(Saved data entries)
* * * *

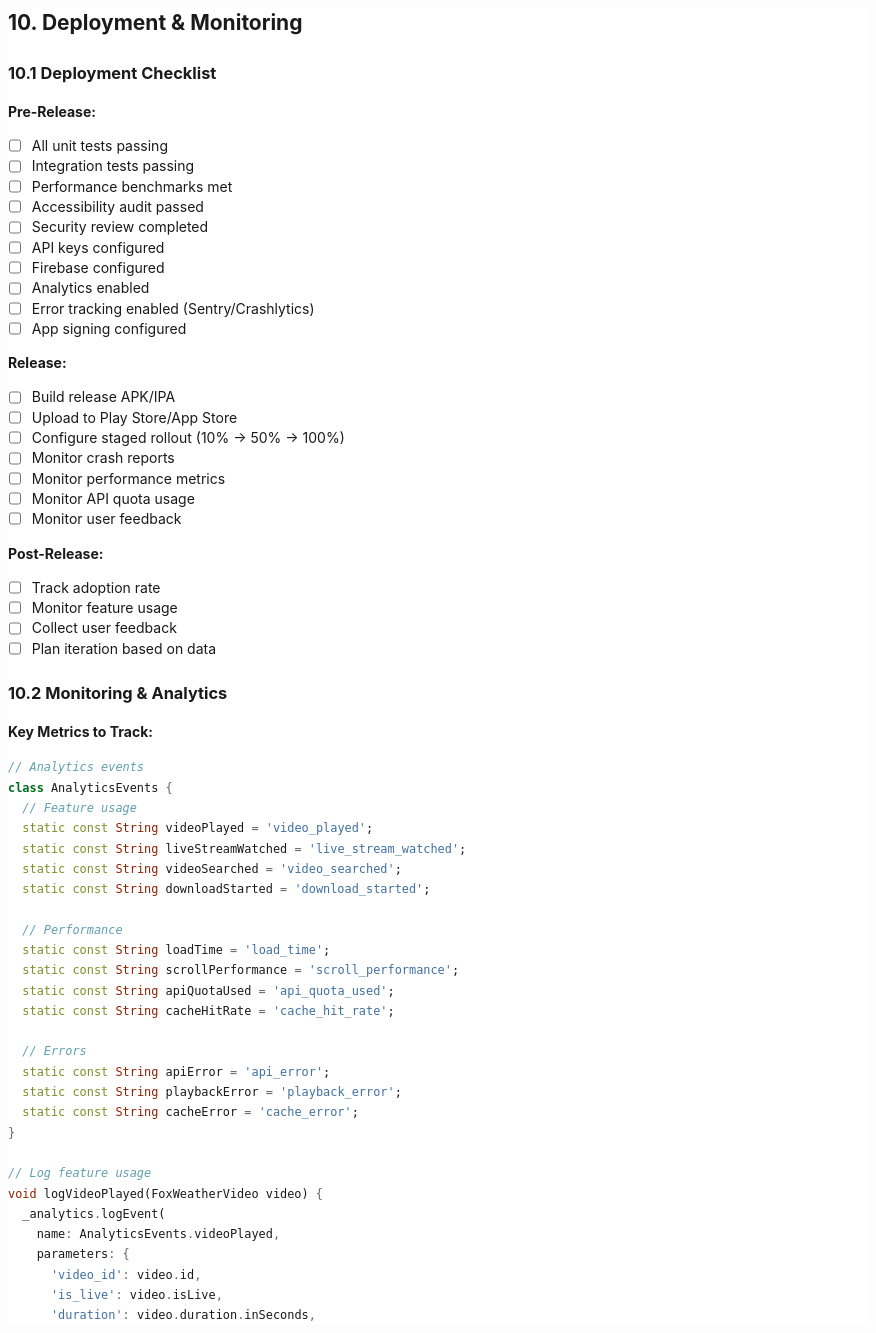 
## 10. Deployment & Monitoring

### 10.1 Deployment Checklist

**Pre-Release:**
- [ ] All unit tests passing
- [ ] Integration tests passing
- [ ] Performance benchmarks met
- [ ] Accessibility audit passed
- [ ] Security review completed
- [ ] API keys configured
- [ ] Firebase configured
- [ ] Analytics enabled
- [ ] Error tracking enabled (Sentry/Crashlytics)
- [ ] App signing configured

**Release:**
- [ ] Build release APK/IPA
- [ ] Upload to Play Store/App Store
- [ ] Configure staged rollout (10% → 50% → 100%)
- [ ] Monitor crash reports
- [ ] Monitor performance metrics
- [ ] Monitor API quota usage
- [ ] Monitor user feedback

**Post-Release:**
- [ ] Track adoption rate
- [ ] Monitor feature usage
- [ ] Collect user feedback
- [ ] Plan iteration based on data

### 10.2 Monitoring & Analytics

**Key Metrics to Track:**
```dart
// Analytics events
class AnalyticsEvents {
  // Feature usage
  static const String videoPlayed = 'video_played';
  static const String liveStreamWatched = 'live_stream_watched';
  static const String videoSearched = 'video_searched';
  static const String downloadStarted = 'download_started';

  // Performance
  static const String loadTime = 'load_time';
  static const String scrollPerformance = 'scroll_performance';
  static const String apiQuotaUsed = 'api_quota_used';
  static const String cacheHitRate = 'cache_hit_rate';

  // Errors
  static const String apiError = 'api_error';
  static const String playbackError = 'playback_error';
  static const String cacheError = 'cache_error';
}

// Log feature usage
void logVideoPlayed(FoxWeatherVideo video) {
  _analytics.logEvent(
    name: AnalyticsEvents.videoPlayed,
    parameters: {
      'video_id': video.id,
      'is_live': video.isLive,
      'duration': video.duration.inSeconds,
```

* * * *

(Task objective)
If a line of the entries holds the word "usage", copy it out.

(Task answer)
- [ ] Monitor API quota usage
- [ ] Monitor feature usage
  // Feature usage
// Log feature usage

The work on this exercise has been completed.